This is a command-line interface (CLI) for the VisionCaptioner tool. It allows you to batch process images and videos without opening the GUI window. You can use it to generate text captions (using Qwen-VL or Google Gemma 4), segmentation masks (using SAM3), or extract frames from videos based on a text prompt.
Run the script using Python from your terminal or command prompt:
python cli.py --folder "/path/to/images" --mode caption[Auto-Configuration from GUI]
By default, the CLI attempts to read settings.json (which is generated by the GUI).
If you have configured your settings in the GUI previously (for Captioning, Masking, or Video Extraction), you do not need to specify them again in the CLI. Just pointing to the folder is usually enough.
These arguments apply to all modes.
--folder (Required)
Path to the folder containing your media files.

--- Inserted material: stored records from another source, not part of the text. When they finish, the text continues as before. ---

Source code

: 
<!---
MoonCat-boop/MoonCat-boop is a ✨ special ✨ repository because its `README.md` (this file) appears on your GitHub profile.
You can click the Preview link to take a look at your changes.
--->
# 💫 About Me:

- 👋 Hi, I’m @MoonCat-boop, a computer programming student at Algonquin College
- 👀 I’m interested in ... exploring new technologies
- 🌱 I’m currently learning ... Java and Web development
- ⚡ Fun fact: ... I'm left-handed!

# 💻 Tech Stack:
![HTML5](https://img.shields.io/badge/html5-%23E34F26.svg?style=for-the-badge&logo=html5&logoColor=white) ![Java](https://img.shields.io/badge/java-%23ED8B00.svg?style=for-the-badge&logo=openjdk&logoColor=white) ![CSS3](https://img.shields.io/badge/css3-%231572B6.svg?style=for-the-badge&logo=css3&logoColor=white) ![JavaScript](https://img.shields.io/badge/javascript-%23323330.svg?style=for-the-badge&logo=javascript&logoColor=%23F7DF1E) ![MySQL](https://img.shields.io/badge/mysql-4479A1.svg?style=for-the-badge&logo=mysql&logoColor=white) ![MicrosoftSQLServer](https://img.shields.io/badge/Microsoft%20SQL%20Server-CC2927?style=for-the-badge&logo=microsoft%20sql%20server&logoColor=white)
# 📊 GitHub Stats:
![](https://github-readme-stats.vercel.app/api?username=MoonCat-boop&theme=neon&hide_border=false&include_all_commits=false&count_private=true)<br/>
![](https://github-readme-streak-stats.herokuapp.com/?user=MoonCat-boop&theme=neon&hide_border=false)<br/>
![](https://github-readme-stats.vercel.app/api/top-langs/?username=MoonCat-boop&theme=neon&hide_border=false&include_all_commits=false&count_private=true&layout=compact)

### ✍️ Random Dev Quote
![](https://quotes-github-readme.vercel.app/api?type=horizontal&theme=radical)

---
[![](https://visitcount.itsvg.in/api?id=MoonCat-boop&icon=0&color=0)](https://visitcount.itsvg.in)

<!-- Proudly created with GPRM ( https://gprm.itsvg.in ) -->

- For 'caption' and 'mask' modes, this should be a folder of images/videos.
- For 'video' mode, this can be a folder of videos OR a path to a single video file.
--mode
Operation mode.
Options: caption, mask, video
Default: caption
--output
Optional. The folder where extracted frames and masks from 'video' mode will be saved.
If omitted, files are saved to the input folder.
--skip-existing
If present, the tool skips files that already have results.
- In Caption mode: Skips images with existing .txt files.
- In Mask mode: Skips images with existing *-masklabel.png files.
- In Video mode: This is not currently used.Command: --mode caption (Default)
These arguments control the captioning model for text generation. Both Qwen-VL and Google Gemma 4 model families are supported — the correct backend is selected automatically based on the model folder.
--model
The folder name of the model (inside the /models directory) or the
full path to the model.
--quant
Quantization level to control VRAM usage.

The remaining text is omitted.